Task item » Your task is to copy every record exactly.

(Extracted data entries)
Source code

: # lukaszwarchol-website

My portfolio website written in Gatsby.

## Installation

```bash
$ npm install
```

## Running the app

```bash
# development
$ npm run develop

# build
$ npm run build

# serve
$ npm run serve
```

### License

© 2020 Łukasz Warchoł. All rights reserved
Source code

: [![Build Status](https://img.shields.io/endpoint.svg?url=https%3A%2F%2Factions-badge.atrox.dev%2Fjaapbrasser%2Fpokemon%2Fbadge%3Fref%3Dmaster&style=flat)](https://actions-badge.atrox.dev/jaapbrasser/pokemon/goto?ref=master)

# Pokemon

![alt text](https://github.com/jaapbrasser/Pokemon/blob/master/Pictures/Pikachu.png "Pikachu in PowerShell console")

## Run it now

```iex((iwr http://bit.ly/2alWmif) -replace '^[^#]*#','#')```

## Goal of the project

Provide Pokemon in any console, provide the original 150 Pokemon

Final answer »
Source code

: # lukaszwarchol-website

My portfolio website written in Gatsby.

## Installation

```bash
$ npm install
```

## Running the app

```bash
# development
$ npm run develop

# build
$ npm run build

# serve
$ npm run serve
```

### License

© 2020 Łukasz Warchoł. All rights reserved
Source code

: [![Build Status](https://img.shields.io/endpoint.svg?url=https%3A%2F%2Factions-badge.atrox.dev%2Fjaapbrasser%2Fpokemon%2Fbadge%3Fref%3Dmaster&style=flat)](https://actions-badge.atrox.dev/jaapbrasser/pokemon/goto?ref=master)

# Pokemon

![alt text](https://github.com/jaapbrasser/Pokemon/blob/master/Pictures/Pikachu.png "Pikachu in PowerShell console")

## Run it now

```iex((iwr http://bit.ly/2alWmif) -replace '^[^#]*#','#')```

## Goal of the project

Provide Pokemon in any console, provide the original 150 Pokemon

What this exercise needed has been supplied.